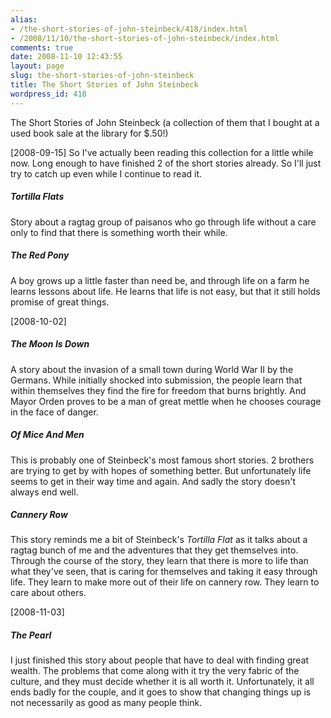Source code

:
 ```yaml
---
alias:
- /the-short-stories-of-john-steinbeck/418/index.html
- /2008/11/10/the-short-stories-of-john-steinbeck/index.html
comments: true
date: 2008-11-10 12:43:55
layout: page
slug: the-short-stories-of-john-steinbeck
title: The Short Stories of John Steinbeck
wordpress_id: 418
---
```


The Short Stories of John Steinbeck (a collection of them that I bought at a used book sale at the library for $.50!)

[2008-09-15]
So I've actually been reading this collection for a little while now.  Long enough to have finished 2 of the short stories already.  So I'll just try to catch up even while I continue to read it.



##### Tortilla Flats


Story about a ragtag group of paisanos who go through life without a care only to find that there is something worth their while.



##### The Red Pony


A boy grows up a little faster than need be, and through life on a farm he learns lessons about life.  He learns that life is not easy, but that it still holds promise of great things.

[2008-10-02]


##### The Moon Is Down


A story about the invasion of a small town during World War II by the Germans.  While initially shocked into submission, the people learn that within themselves they find the fire for freedom that burns brightly.  And Mayor Orden proves to be a man of great mettle when he chooses courage in the face of danger.



##### Of Mice And Men


This is probably one of Steinbeck's most famous short stories.  2 brothers are trying to get by with hopes of something better.  But unfortunately life seems to get in their way time and again.  And sadly the story doesn't always end well.



##### Cannery Row


This story reminds me a bit of Steinbeck's _Tortilla Flat_ as it talks about a ragtag bunch of me and the adventures that they get themselves into.  Through the course of the story, they learn that there is more to life than what they've seen, that is caring for themselves and taking it easy through life.  They learn to make more out of their life on cannery row.  They learn to care about others.

[2008-11-03]


##### The Pearl


I just finished this story about people that have to deal with finding great wealth.  The problems that come along with it try the very fabric of the culture, and they must decide whether it is all worth it.  Unfortunately, it all ends badly for the couple, and it goes to show that changing things up is not necessarily as good as many people think.
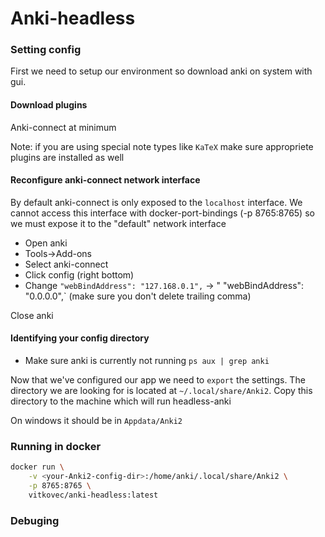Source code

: # Anki-headless
### Setting config
First we need to setup our environment so download anki on system with gui.

####  Download plugins
Anki-connect at minimum

Note: if you are using special note types like `KaTeX` make sure appropriete plugins are installed as well

#### Reconfigure anki-connect network interface
By default anki-connect is only exposed to the `localhost` interface.
We cannot access this interface with docker-port-bindings (-p 8765:8765) so we must expose it
to the "default" network interface

- Open anki
- Tools->Add-ons
- Select anki-connect
- Click config (right bottom)
- Change `"webBindAddress": "127.168.0.1",` -> "    "webBindAddress": "0.0.0.0",` (make sure you don't delete trailing comma)

Close anki

#### Identifying your config directory
- Make sure anki is currently not running `ps aux | grep anki`

Now that we've configured our app we need to `export` the settings.
The directory we are looking for is located at `~/.local/share/Anki2`.
Copy this directory to the machine which will run headless-anki

On windows it should be in `Appdata/Anki2`

### Running in docker
```bash
docker run \
    -v <your-Anki2-config-dir>:/home/anki/.local/share/Anki2 \
    -p 8765:8765 \
    vitkovec/anki-headless:latest
```

### Debuging
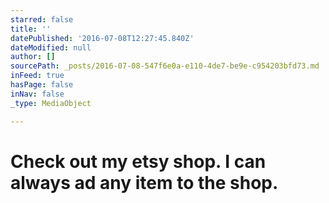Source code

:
 ```yaml
---
starred: false
title: ''
datePublished: '2016-07-08T12:27:45.840Z'
dateModified: null
author: []
sourcePath: _posts/2016-07-08-547f6e0a-e110-4de7-be9e-c954203bfd73.md
inFeed: true
hasPage: false
inNav: false
_type: MediaObject

---
```

# Check out my etsy shop. I can always ad any item to the shop.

-.-.-

(Exercise instructions) Every line in the data that holds "than" should be copied out.

(Solution for this task)
A boy grows up a little faster than need be, and through life on a farm he learns lessons about life.  He learns that life is not easy, but that it still holds promise of great things.
This story reminds me a bit of Steinbeck's _Tortilla Flat_ as it talks about a ragtag bunch of me and the adventures that they get themselves into.  Through the course of the story, they learn that there is more to life than what they've seen, that is caring for themselves and taking it easy through life.  They learn to make more out of their life on cannery row.  They learn to care about others.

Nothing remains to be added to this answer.